Notes

Highlights

  • The objective of this work is to propose a transformer-based architecture that does not require a huge amount of data during training (just as a reminder, VIT architecture is based on weights that have been pre-trained on over 100 million images !)
  • The proposed architecture, “CCT” (Compact Convolutional Transformer) is shown to perform as well or better than CNNs for image classification on various scale datasets (ex: CIFAR10/100, Fashion-MNIST, MNIST and ImageNet)
  • CCT brings a reduction of parameters of a factor of 30 during training (85 million to 3.7 million) compared to standard transformer architecture (ViT) with better performance
  • CCT brings a reduction of parameters of a factor of 3 during training (10 million to 3.7 million) compared to CNNs (ResNet1001, MobileNetV2) for a given performance
  • CCT is an end-to-end architecture that needs less than 30 minutes to be trained on small-sized datasets

Methods

Architecture

  • Tokens are built from the input image thanks to a simple convolutional strategy. This step replaces the previous “tokenization” procedure (i.e., input image split into patches + linear projection).
  • The class token strategy used in the ViT architecture is replaced by a sequence pooling procedure whose output is used as input for a simple MLP to perform classification.
  • Several tests have also been done to reduce as much as possible the number of final parameters, in particular the number of blocks in the encoder, the kernel size of the input convolutional layers and the number of convolutional blocks. As an example, CCT-12/7x2 means CCT architecture with an encoder of 12 layers and 2 convolutional blocks with 7x7 convolutions to generate the input sequence of tokens.
  • CCT reduces the influence of the positional embedding, which I think is appreciated :)

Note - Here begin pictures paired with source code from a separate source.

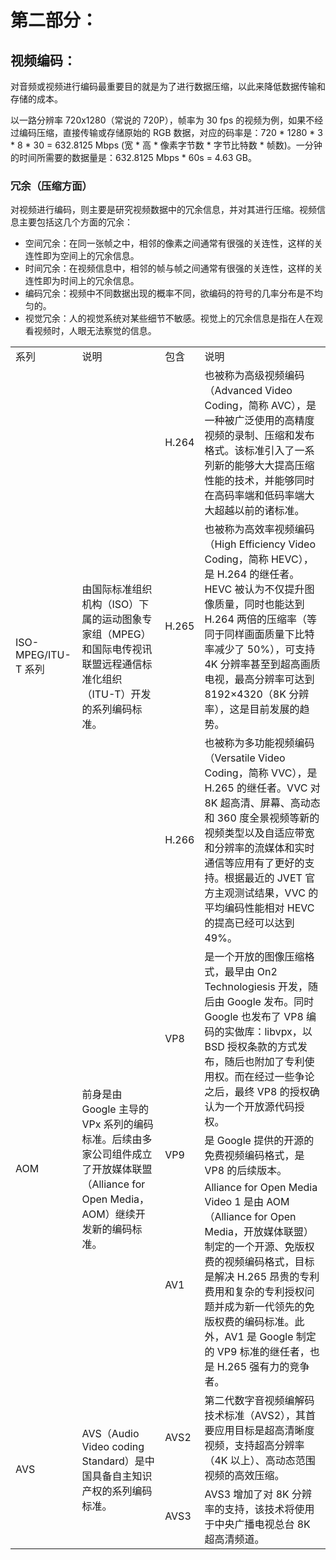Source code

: # 第二部分：

## 视频编码：

对音频或视频进行编码最重要目的就是为了进行数据压缩，以此来降低数据传输和存储的成本。

以一路分辨率 720x1280（常说的 720P），帧率为 30 fps 的视频为例，如果不经过编码压缩，直接传输或存储原始的 RGB 数据，对应的码率是：720 * 1280 * 3 * 8 * 30 = 632.8125 Mbps (宽 * 高 * 像素字节数 * 字节比特数 * 帧数)。一分钟的时间所需要的数据量是：632.8125 Mbps * 60s = 4.63 GB。

### 冗余（压缩方面）
对视频进行编码，则主要是研究视频数据中的冗余信息，并对其进行压缩。视频信息主要包括这几个方面的冗余：
- 空间冗余：在同一张帧之中，相邻的像素之间通常有很强的关连性，这样的关连性即为空间上的冗余信息。
- 时间冗余：在视频信息中，相邻的帧与帧之间通常有很强的关连性，这样的关连性即为时间上的冗余信息。
- 编码冗余：视频中不同数据出现的概率不同，欲编码的符号的几率分布是不均匀的。
- 视觉冗余：人的视觉系统对某些细节不敏感。视觉上的冗余信息是指在人在观看视频时，人眼无法察觉的信息。

<table>
    <tr>
        <td>系列</td>
        <td>说明</td>
        <td>包含</td>
        <td>说明</td>
    </tr>
    <tr>
        <td rowspan="3">ISO-MPEG/ITU-T 系列</td>
        <td rowspan="3">由国际标准组织机构（ISO）下属的运动图象专家组（MPEG）和国际电传视讯联盟远程通信标准化组织（ITU-T）开发的系列编码标准。</td>
        <td>H.264</td>
        <td>也被称为高级视频编码（Advanced Video Coding，简称 AVC），是一种被广泛使用的高精度视频的录制、压缩和发布格式。该标准引入了一系列新的能够大大提高压缩性能的技术，并能够同时在高码率端和低码率端大大超越以前的诸标准。
        </td>
    </tr>
    <tr>
        <td>H.265</td>
        <td>也被称为高效率视频编码（High Efficiency Video Coding，简称 HEVC），是 H.264 的继任者。HEVC 被认为不仅提升图像质量，同时也能达到 H.264 两倍的压缩率（等同于同样画面质量下比特率减少了 50%），可支持 4K 分辨率甚至到超高画质电视，最高分辨率可达到 8192×4320（8K 分辨率），这是目前发展的趋势。</td>
    </tr>
    <tr>
        <td>H.266</td>
        <td>也被称为多功能视频编码（Versatile Video Coding，简称 VVC），是 H.265 的继任者。VVC 对 8K 超高清、屏幕、高动态和 360 度全景视频等新的视频类型以及自适应带宽和分辨率的流媒体和实时通信等应用有了更好的支持。根据最近的 JVET 官方主观测试结果，VVC 的平均编码性能相对 HEVC 的提高已经可以达到 49%。</td>
    </tr>
    <tr>
        <td rowspan="3">AOM </td>
        <td rowspan="3">前身是由 Google 主导的 VPx 系列的编码标准。后续由多家公司组件成立了开放媒体联盟（Alliance for Open Media，AOM）继续开发新的编码标准。</td>
        <td>VP8</td>
        <td>是一个开放的图像压缩格式，最早由 On2 Technologiesis 开发，随后由 Google 发布。同时 Google 也发布了 VP8 编码的实做库：libvpx，以 BSD 授权条款的方式发布，随后也附加了专利使用权。而在经过一些争论之后，最终 VP8 的授权确认为一个开放源代码授权。</td>
    </tr>
     <tr>
        <td>VP9</td>
        <td>是 Google 提供的开源的免费视频编码格式，是 VP8 的后续版本。</td>
    </tr>
    <tr>
        <td>AV1</td>
        <td>Alliance for Open Media Video 1 是由 AOM（Alliance for Open Media，开放媒体联盟）制定的一个开源、免版权费的视频编码格式，目标是解决 H.265 昂贵的专利费用和复杂的专利授权问题并成为新一代领先的免版权费的编码标准。此外，AV1 是 Google 制定的 VP9 标准的继任者，也是 H.265 强有力的竞争者。</td>
    </tr>
    <tr>
        <td rowspan="3">AVS </td>
        <td rowspan="3">AVS（Audio Video coding Standard）是中国具备自主知识产权的系列编码标准。</td>
        <td>AVS2</td>
        <td>第二代数字音视频编解码技术标准（AVS2），其首要应用目标是超高清晰度视频，支持超高分辨率（4K 以上）、高动态范围视频的高效压缩。</td>
    </tr>
     <tr>
        <td>AVS3</td>
        <td>AVS3 增加了对 8K 分辨率的支持，该技术将使用于中央广播电视总台 8K 超高清频道。</td>
    </tr>

</table>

1st innovation: convolutional block

  • Be careful, my feeling is that this figure is partially right (feature maps should be flatten to provide an information for each token)
  • \(d\) filters (i.e., convolutions kernels) have to be learned to produce a sequence of \(d\)-dimensional kernels
  • \[x_i = MaxPool\left( ReLU\left( Conv2d(x) \right) \right)\]
  • \(x_i\) is a feature map whose individual value corresponds to the \(i\) component for each token.
  • The number of tokens is directly linked to the image size and the size of the MaxPool operation.
  • The output \(x_0\) of this tokenization procedure is of size \(\mathbb{R}^{b \times n \times d}\), where \(b\) is the mini-batch size, \(n\) is the number of tokens and \(d\) is the embedding dimension.
  • This step allows the embedding of the image into a latent representation that should be more efficient for the transformer !

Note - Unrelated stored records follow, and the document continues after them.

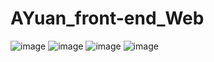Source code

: # AYuan_front-end_Web

![image](http://github.com/AAYuan/AYuan_front-end_Web/raw/master/readme/pets.png)
![image](http://github.com/AAYuan/AYuan_front-end_Web/raw/master/readme/desk.png)
![image](http://github.com/AAYuan/AYuan_front-end_Web/raw/master/readme/login.png)
![image](http://github.com/AAYuan/AYuan_front-end_Web/raw/master/readme/search.png)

2nd innovation: sequence pooling

  • Attention-based method which transforms (pools) the output sequence of tokens to a single \(d\)-dimensional vector \(z\).
  • Let \(x_L \in \mathbb{R}^{b \times n \times d}\) be the output of the transformer encoder and \(g(\cdot) \in \mathbb{R}^{d \times 1}\) be a linear layer.
  • An attention vector is first computed as follows: \(x'_{L}=softmax\left(g(x_L)^T\right) \in \mathbb{R}^{b \times 1 \times n}\)
  • A weighted sum of the output of the transformer encoder is then performed: \(z = x'_{L} x_{L} \in \mathbb{R}^{b \times 1 \times d}\)
  • The output of the sequence pooling can be seen as a final projection (through several attention blocks) of the input image into a latent space before the application of an MLP ! Some similarities with the encoding branch of CNN networks can be made :)
  • The sequence pooling replaces the class token strategy of ViT-based architecture, which I find very interesting.

Comparison with the ViT architecture

Results

As seen in the table below, CCT performs slightly better than a very large ResNet, and definitely better that the ViT architecture, using significantly less parameters on small-sized datasets.

CCT also performs favourably on medium-sized datasets

Conclusions

Training end-to-end transformer networks from scratch on small-sized & medium-sized datasets with highly competitive results is possible !